All of the entries below should be returned verbatim, apart from the pictures.

<<<<

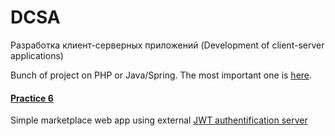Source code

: # DCSA
Разработка клиент-серверных приложений (Development of client-server applications)

Bunch of project on PHP or Java/Spring. The most important one is [here](https://github.com/toiepp/DCSA/tree/main/practice6).

#### [Practice 6](https://github.com/toiepp/DCSA/tree/main/practice6)
Simple marketplace web app using external [JWT authentification server](https://github.com/toiepp/jwt-auth-app)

>>>>

*The answer:*
Source code

: # DCSA
Разработка клиент-серверных приложений (Development of client-server applications)

Bunch of project on PHP or Java/Spring. The most important one is [here](https://github.com/toiepp/DCSA/tree/main/practice6).

#### [Practice 6](https://github.com/toiepp/DCSA/tree/main/practice6)
Simple marketplace web app using external [JWT authentification server](https://github.com/toiepp/jwt-auth-app)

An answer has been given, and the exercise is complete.